───── MATERIAL PROVIDED ─────

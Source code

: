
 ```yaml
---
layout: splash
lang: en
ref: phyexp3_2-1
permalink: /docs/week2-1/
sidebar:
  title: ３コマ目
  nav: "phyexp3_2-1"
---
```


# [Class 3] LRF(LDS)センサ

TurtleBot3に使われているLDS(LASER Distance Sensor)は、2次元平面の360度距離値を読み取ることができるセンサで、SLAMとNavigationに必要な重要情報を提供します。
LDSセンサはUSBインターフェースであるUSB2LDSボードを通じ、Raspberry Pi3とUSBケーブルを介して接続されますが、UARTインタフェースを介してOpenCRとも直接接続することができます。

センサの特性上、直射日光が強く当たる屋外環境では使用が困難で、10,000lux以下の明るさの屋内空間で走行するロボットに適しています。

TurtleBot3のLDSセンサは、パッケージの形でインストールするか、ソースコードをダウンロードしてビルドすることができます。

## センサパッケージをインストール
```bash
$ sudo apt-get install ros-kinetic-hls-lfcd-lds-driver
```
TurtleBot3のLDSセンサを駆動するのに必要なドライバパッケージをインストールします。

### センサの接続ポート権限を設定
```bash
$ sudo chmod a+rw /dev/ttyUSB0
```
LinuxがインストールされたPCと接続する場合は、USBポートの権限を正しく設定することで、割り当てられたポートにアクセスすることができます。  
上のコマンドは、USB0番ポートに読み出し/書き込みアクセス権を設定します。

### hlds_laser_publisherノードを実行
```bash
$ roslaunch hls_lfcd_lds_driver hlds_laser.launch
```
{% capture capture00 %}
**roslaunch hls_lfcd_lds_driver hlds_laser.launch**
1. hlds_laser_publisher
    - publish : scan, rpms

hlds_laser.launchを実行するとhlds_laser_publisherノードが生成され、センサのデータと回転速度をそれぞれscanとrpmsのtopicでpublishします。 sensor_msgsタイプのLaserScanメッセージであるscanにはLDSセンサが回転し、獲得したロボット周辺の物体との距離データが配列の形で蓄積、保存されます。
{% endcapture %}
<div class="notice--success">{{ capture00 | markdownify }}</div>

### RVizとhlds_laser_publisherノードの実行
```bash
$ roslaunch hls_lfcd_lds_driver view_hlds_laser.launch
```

─────
───── MATERIAL PROVIDED ─────

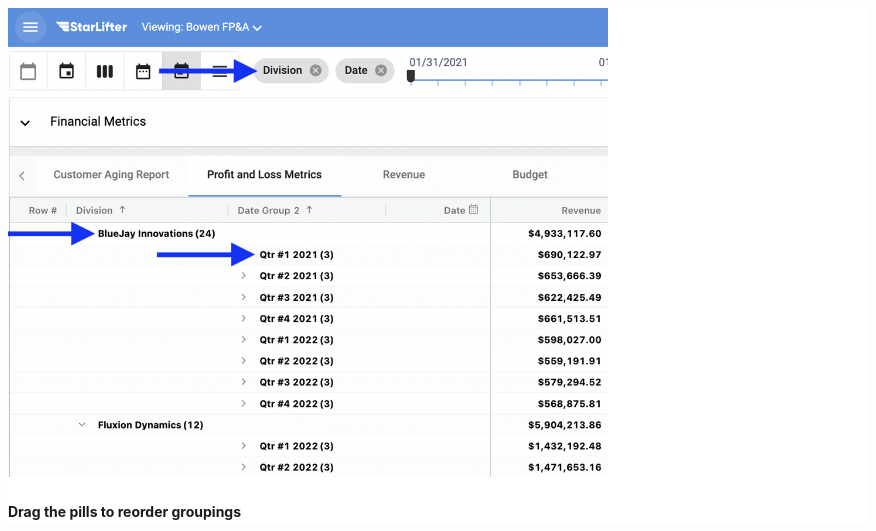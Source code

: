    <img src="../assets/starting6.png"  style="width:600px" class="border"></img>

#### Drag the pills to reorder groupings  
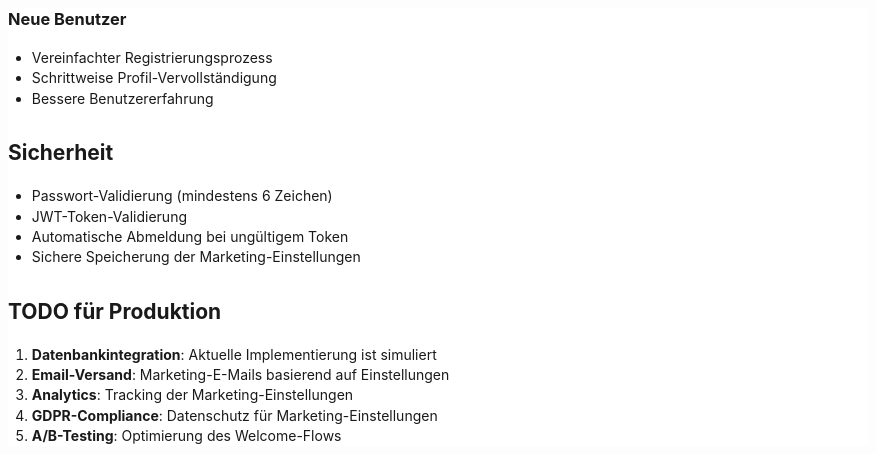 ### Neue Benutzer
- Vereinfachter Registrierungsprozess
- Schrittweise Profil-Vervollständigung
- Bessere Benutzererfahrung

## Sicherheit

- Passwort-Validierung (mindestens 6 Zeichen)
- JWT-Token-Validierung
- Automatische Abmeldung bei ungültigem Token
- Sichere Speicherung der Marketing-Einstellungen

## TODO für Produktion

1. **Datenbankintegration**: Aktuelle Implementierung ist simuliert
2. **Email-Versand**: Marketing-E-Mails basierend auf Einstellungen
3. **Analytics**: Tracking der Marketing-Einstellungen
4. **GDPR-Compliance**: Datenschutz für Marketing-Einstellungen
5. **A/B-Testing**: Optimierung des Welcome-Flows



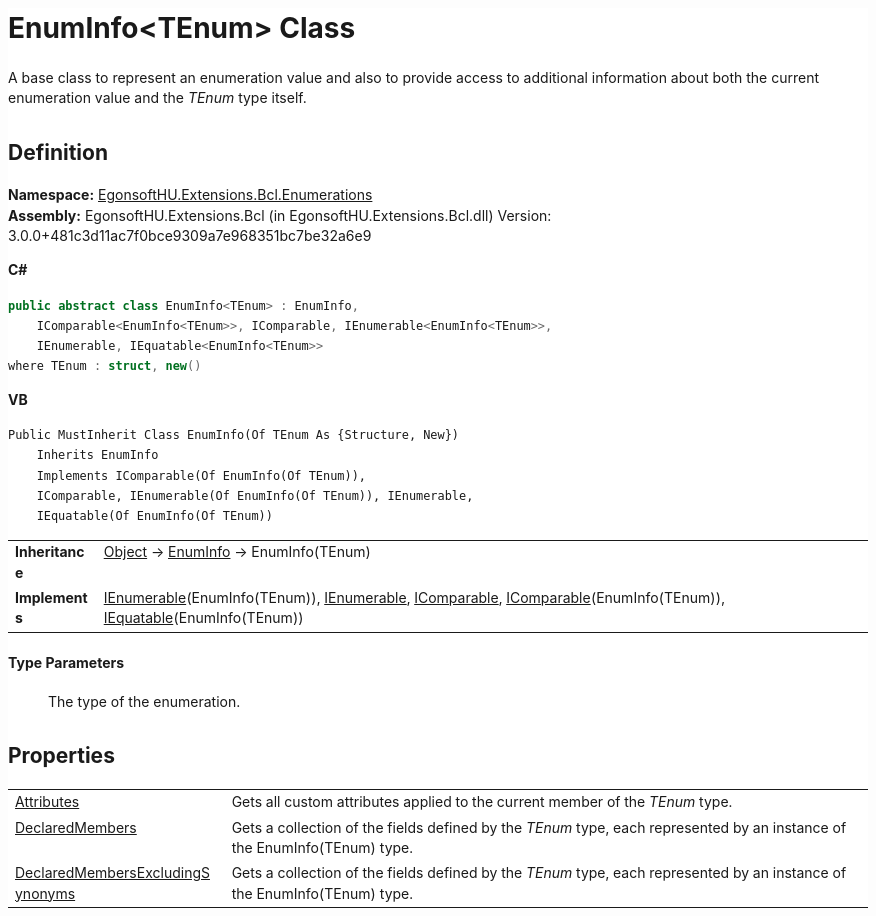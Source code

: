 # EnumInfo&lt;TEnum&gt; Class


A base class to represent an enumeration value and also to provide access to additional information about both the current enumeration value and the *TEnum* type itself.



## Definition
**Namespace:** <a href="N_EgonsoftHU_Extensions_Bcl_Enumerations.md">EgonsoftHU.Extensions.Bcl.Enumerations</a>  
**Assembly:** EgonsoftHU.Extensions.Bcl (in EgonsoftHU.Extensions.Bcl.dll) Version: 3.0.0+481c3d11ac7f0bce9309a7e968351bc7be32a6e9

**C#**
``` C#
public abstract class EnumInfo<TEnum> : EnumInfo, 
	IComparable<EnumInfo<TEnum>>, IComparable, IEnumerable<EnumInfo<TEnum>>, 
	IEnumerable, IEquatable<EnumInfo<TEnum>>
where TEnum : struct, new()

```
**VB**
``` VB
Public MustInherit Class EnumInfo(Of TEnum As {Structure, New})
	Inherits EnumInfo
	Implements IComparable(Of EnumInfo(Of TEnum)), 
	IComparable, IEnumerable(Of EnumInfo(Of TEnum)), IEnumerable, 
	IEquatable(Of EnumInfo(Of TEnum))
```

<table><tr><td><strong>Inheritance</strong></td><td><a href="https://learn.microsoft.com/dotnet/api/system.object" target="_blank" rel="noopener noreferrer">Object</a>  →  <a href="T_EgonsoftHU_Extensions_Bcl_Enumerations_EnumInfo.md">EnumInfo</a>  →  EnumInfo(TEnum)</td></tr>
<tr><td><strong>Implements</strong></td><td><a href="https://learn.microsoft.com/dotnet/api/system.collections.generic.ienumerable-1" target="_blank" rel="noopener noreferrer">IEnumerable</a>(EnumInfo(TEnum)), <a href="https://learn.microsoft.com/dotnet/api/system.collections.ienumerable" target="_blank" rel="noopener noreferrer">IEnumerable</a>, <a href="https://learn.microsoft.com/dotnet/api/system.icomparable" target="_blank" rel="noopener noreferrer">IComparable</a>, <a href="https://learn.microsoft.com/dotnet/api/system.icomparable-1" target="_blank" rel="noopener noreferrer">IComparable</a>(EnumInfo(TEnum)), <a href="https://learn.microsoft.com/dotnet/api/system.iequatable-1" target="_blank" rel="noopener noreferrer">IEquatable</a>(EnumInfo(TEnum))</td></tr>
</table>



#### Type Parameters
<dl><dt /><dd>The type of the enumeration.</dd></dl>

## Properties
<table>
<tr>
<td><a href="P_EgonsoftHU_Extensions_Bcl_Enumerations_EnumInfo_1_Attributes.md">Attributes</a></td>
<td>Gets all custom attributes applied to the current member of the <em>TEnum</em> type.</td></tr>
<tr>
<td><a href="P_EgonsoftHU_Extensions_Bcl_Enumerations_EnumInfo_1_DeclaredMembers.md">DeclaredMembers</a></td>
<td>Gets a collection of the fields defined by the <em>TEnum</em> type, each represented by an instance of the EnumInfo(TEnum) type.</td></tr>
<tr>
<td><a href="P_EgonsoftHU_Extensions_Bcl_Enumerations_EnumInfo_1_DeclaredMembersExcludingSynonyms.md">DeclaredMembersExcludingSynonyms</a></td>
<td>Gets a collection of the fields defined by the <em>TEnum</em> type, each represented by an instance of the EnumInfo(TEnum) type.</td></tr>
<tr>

─────
───── MATERIAL PROVIDED ─────

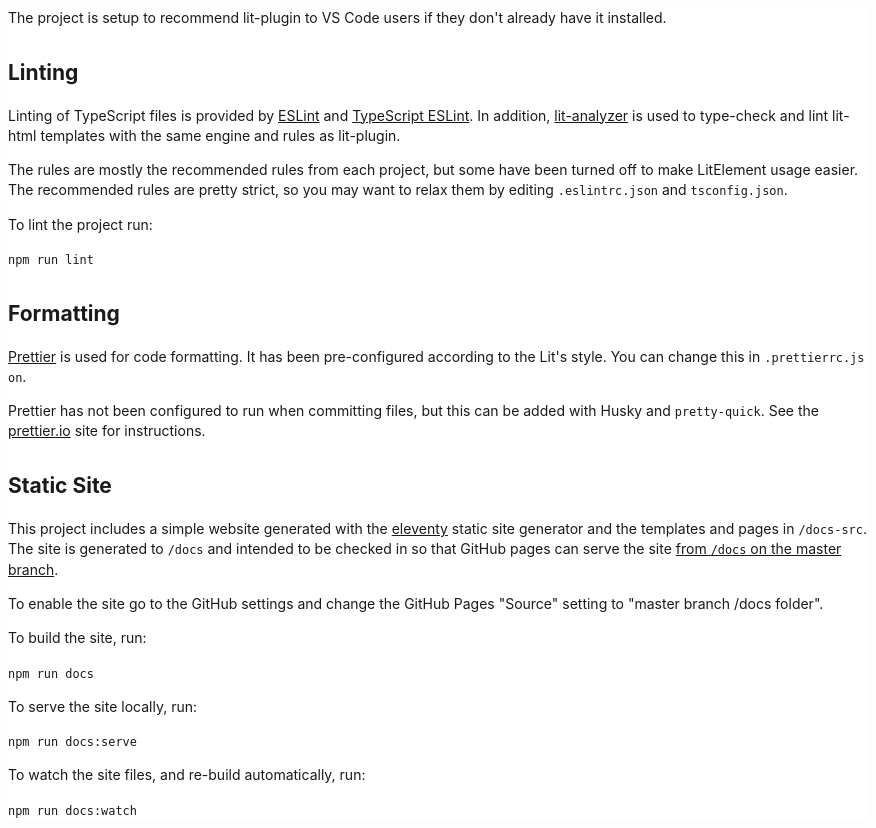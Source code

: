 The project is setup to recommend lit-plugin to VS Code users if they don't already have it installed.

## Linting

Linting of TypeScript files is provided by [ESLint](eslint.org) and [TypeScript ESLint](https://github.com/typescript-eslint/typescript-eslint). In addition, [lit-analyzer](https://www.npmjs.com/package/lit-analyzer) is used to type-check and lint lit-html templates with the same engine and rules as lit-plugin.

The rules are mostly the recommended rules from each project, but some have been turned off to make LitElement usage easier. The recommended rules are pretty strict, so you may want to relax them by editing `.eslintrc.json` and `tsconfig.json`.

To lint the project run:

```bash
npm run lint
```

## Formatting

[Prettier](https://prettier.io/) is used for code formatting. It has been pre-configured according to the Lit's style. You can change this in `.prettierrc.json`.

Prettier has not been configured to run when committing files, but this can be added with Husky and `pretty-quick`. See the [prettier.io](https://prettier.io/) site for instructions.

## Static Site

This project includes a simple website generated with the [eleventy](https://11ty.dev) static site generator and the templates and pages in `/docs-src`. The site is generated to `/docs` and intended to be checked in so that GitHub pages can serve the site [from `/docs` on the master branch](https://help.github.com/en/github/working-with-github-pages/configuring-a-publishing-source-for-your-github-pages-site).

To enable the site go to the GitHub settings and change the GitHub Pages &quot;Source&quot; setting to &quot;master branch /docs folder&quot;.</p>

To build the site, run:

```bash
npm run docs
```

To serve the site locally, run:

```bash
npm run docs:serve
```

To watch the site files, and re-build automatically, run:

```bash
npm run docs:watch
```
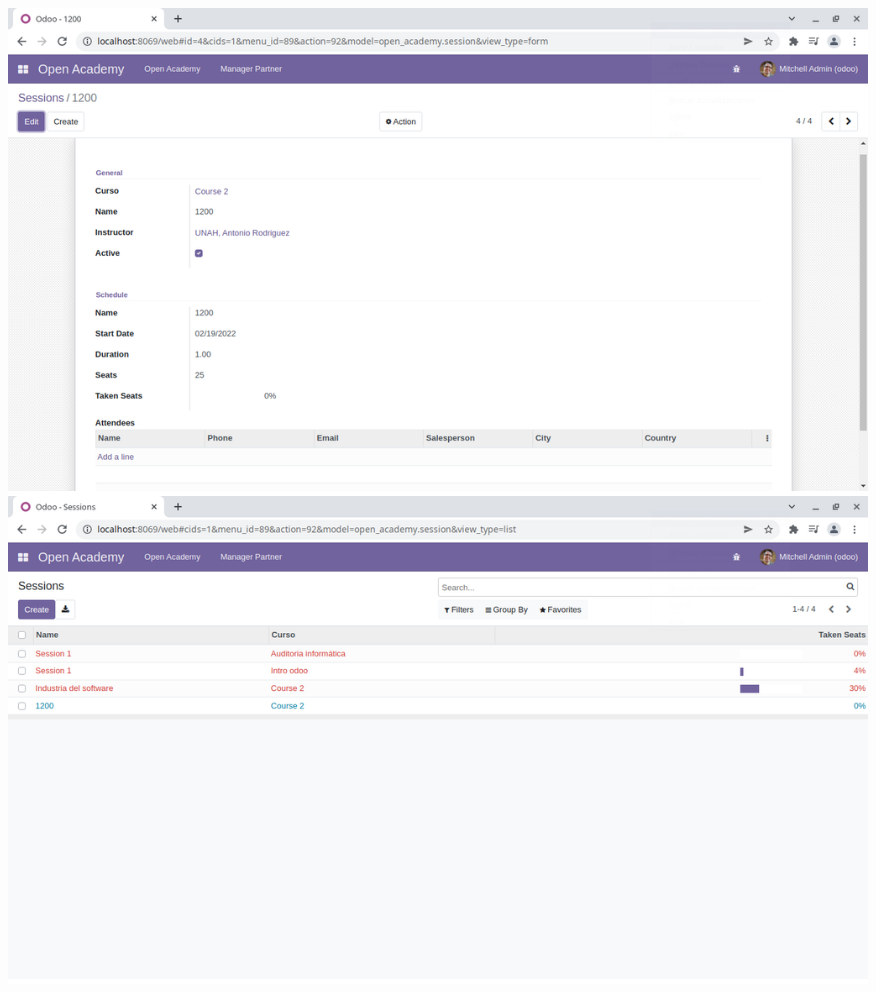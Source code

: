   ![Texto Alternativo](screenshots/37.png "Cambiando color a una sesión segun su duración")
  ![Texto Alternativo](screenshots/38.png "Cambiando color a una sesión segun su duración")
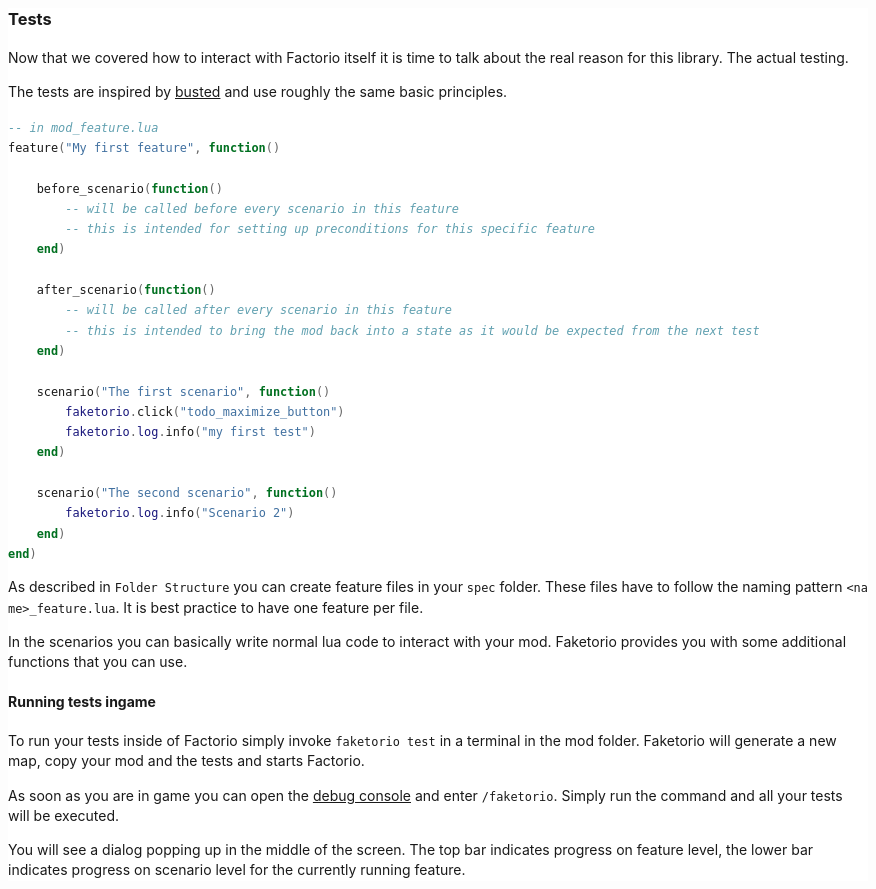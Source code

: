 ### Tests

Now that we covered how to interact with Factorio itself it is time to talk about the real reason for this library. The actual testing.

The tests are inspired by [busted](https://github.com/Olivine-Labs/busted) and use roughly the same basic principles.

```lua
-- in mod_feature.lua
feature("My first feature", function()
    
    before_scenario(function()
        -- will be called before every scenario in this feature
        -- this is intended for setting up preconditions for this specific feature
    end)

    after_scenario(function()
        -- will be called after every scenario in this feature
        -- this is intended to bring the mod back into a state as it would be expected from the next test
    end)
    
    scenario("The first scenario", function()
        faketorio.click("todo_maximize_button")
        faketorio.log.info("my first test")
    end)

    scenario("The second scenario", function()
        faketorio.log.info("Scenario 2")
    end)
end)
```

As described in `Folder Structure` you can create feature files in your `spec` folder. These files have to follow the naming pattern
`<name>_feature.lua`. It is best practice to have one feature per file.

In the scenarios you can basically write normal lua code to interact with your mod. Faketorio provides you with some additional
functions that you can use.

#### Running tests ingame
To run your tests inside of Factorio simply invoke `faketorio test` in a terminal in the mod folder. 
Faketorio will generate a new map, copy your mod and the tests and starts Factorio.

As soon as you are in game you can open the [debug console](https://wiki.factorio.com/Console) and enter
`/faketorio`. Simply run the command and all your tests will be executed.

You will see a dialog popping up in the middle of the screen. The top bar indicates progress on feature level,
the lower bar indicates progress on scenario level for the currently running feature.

─────

WORK INSTRUCTIONS :: Using the entries above, give again exactly the lines from the line holding "## センサパッケージをインストール" through the line holding "上のコマンドは、USB0番ポートに読み出し/書き込みアクセス権を設定します。". Include both end lines and nothing else.

ANSWER SPACE ::
## センサパッケージをインストール
```bash
$ sudo apt-get install ros-kinetic-hls-lfcd-lds-driver
```
TurtleBot3のLDSセンサを駆動するのに必要なドライバパッケージをインストールします。

### センサの接続ポート権限を設定
```bash
$ sudo chmod a+rw /dev/ttyUSB0
```
LinuxがインストールされたPCと接続する場合は、USBポートの権限を正しく設定することで、割り当てられたポートにアクセスすることができます。  
上のコマンドは、USB0番ポートに読み出し/書き込みアクセス権を設定します。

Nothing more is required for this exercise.